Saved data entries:
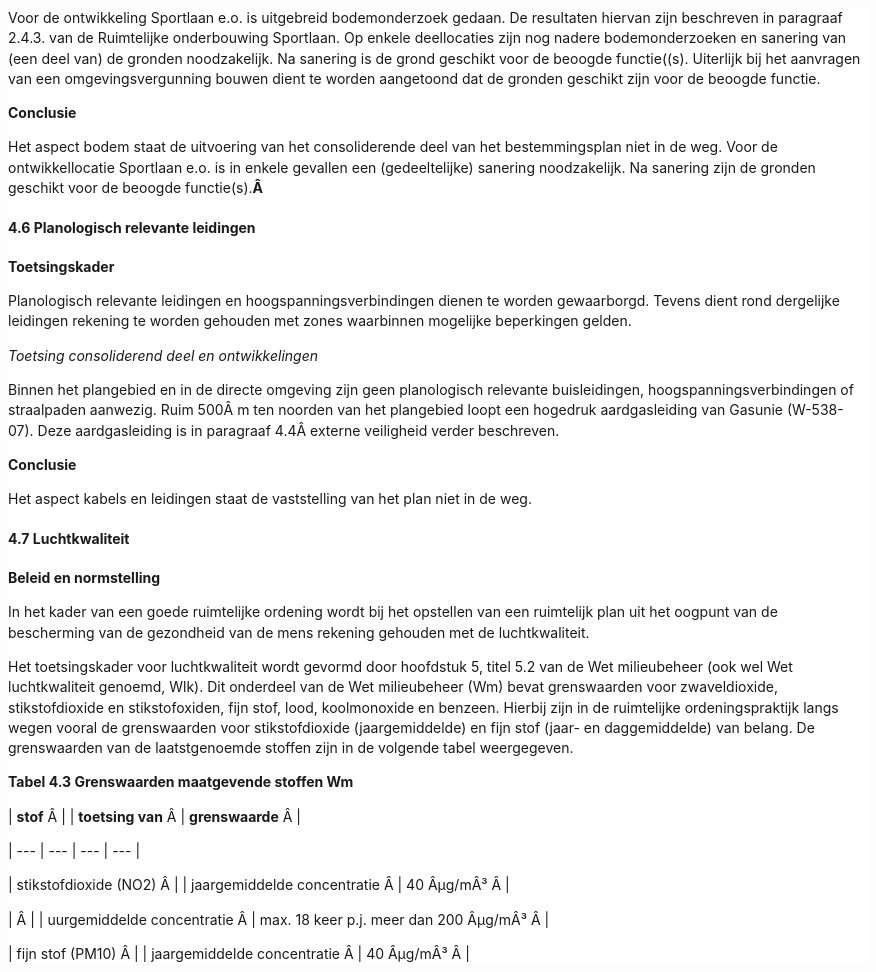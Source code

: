 Voor de ontwikkeling Sportlaan e.o. is uitgebreid bodemonderzoek gedaan. De resultaten hiervan zijn beschreven in paragraaf 2\.4\.3\. van de Ruimtelijke onderbouwing Sportlaan. Op enkele deellocaties zijn nog nadere bodemonderzoeken en sanering van (een deel van) de gronden noodzakelijk. Na sanering is de grond geschikt voor de beoogde functie((s). Uiterlijk bij het aanvragen van een omgevingsvergunning bouwen dient te worden aangetoond dat de gronden geschikt zijn voor de beoogde functie.

**Conclusie**

Het aspect bodem staat de uitvoering van het consoliderende deel van het bestemmingsplan niet in de weg. Voor de ontwikkellocatie Sportlaan e.o. is in enkele gevallen een (gedeeltelijke) sanering noodzakelijk. Na sanering zijn de gronden geschikt voor de beoogde functie(s).**Â**

#### 4\.6 Planologisch relevante leidingen

**Toetsingskader**

Planologisch relevante leidingen en hoogspanningsverbindingen dienen te worden gewaarborgd. Tevens dient rond dergelijke leidingen rekening te worden gehouden met zones waarbinnen mogelijke beperkingen gelden.

*Toetsing consoliderend deel en ontwikkelingen*

Binnen het plangebied en in de directe omgeving zijn geen planologisch relevante buisleidingen, hoogspanningsverbindingen of straalpaden aanwezig. Ruim 500Â m ten noorden van het plangebied loopt een hogedruk aardgasleiding van Gasunie (W\-538\-07\). Deze aardgasleiding is in paragraaf 4\.4Â externe veiligheid verder beschreven.

**Conclusie**

Het aspect kabels en leidingen staat de vaststelling van het plan niet in de weg.

#### 4\.7 Luchtkwaliteit

**Beleid en normstelling**

In het kader van een goede ruimtelijke ordening wordt bij het opstellen van een ruimtelijk plan uit het oogpunt van de bescherming van de gezondheid van de mens rekening gehouden met de luchtkwaliteit.

Het toetsingskader voor luchtkwaliteit wordt gevormd door hoofdstuk 5, titel 5\.2 van de Wet milieubeheer (ook wel Wet luchtkwaliteit genoemd, Wlk). Dit onderdeel van de Wet milieubeheer (Wm) bevat grenswaarden voor zwaveldioxide, stikstofdioxide en stikstofoxiden, fijn stof, lood, koolmonoxide en benzeen. Hierbij zijn in de ruimtelijke ordeningspraktijk langs wegen vooral de grenswaarden voor stikstofdioxide (jaargemiddelde) en fijn stof (jaar\- en daggemiddelde) van belang. De grenswaarden van de laatstgenoemde stoffen zijn in de volgende tabel weergegeven.

**Tabel 4\.3 Grenswaarden maatgevende stoffen Wm**

| **stof**   Â | | **toetsing van**   Â | **grenswaarde**   Â |

| --- | --- | --- | --- |

| stikstofdioxide (NO2)   Â | | jaargemiddelde concentratie   Â | 40 Âµg/mÂ³   Â |

| Â | | uurgemiddelde concentratie   Â | max. 18 keer p.j. meer dan 200 Âµg/mÂ³   Â |

| fijn stof (PM10)   Â | | jaargemiddelde concentratie   Â | 40 Âµg/mÂ³   Â |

▸ What to produce
Any pictures should be dropped; transcribe the rest of the records above exactly.

▸ Solution for this problem
Source code

: Voor de ontwikkeling Sportlaan e.o. is uitgebreid bodemonderzoek gedaan. De resultaten hiervan zijn beschreven in paragraaf 2\.4\.3\. van de Ruimtelijke onderbouwing Sportlaan. Op enkele deellocaties zijn nog nadere bodemonderzoeken en sanering van (een deel van) de gronden noodzakelijk. Na sanering is de grond geschikt voor de beoogde functie((s). Uiterlijk bij het aanvragen van een omgevingsvergunning bouwen dient te worden aangetoond dat de gronden geschikt zijn voor de beoogde functie.

**Conclusie**

Het aspect bodem staat de uitvoering van het consoliderende deel van het bestemmingsplan niet in de weg. Voor de ontwikkellocatie Sportlaan e.o. is in enkele gevallen een (gedeeltelijke) sanering noodzakelijk. Na sanering zijn de gronden geschikt voor de beoogde functie(s).**Â**

#### 4\.6 Planologisch relevante leidingen

**Toetsingskader**

Planologisch relevante leidingen en hoogspanningsverbindingen dienen te worden gewaarborgd. Tevens dient rond dergelijke leidingen rekening te worden gehouden met zones waarbinnen mogelijke beperkingen gelden.

*Toetsing consoliderend deel en ontwikkelingen*

Binnen het plangebied en in de directe omgeving zijn geen planologisch relevante buisleidingen, hoogspanningsverbindingen of straalpaden aanwezig. Ruim 500Â m ten noorden van het plangebied loopt een hogedruk aardgasleiding van Gasunie (W\-538\-07\). Deze aardgasleiding is in paragraaf 4\.4Â externe veiligheid verder beschreven.

**Conclusie**

Het aspect kabels en leidingen staat de vaststelling van het plan niet in de weg.

#### 4\.7 Luchtkwaliteit

**Beleid en normstelling**

In het kader van een goede ruimtelijke ordening wordt bij het opstellen van een ruimtelijk plan uit het oogpunt van de bescherming van de gezondheid van de mens rekening gehouden met de luchtkwaliteit.

Het toetsingskader voor luchtkwaliteit wordt gevormd door hoofdstuk 5, titel 5\.2 van de Wet milieubeheer (ook wel Wet luchtkwaliteit genoemd, Wlk). Dit onderdeel van de Wet milieubeheer (Wm) bevat grenswaarden voor zwaveldioxide, stikstofdioxide en stikstofoxiden, fijn stof, lood, koolmonoxide en benzeen. Hierbij zijn in de ruimtelijke ordeningspraktijk langs wegen vooral de grenswaarden voor stikstofdioxide (jaargemiddelde) en fijn stof (jaar\- en daggemiddelde) van belang. De grenswaarden van de laatstgenoemde stoffen zijn in de volgende tabel weergegeven.

**Tabel 4\.3 Grenswaarden maatgevende stoffen Wm**

| **stof**   Â | | **toetsing van**   Â | **grenswaarde**   Â |

| --- | --- | --- | --- |

| stikstofdioxide (NO2)   Â | | jaargemiddelde concentratie   Â | 40 Âµg/mÂ³   Â |

| Â | | uurgemiddelde concentratie   Â | max. 18 keer p.j. meer dan 200 Âµg/mÂ³   Â |

| fijn stof (PM10)   Â | | jaargemiddelde concentratie   Â | 40 Âµg/mÂ³   Â |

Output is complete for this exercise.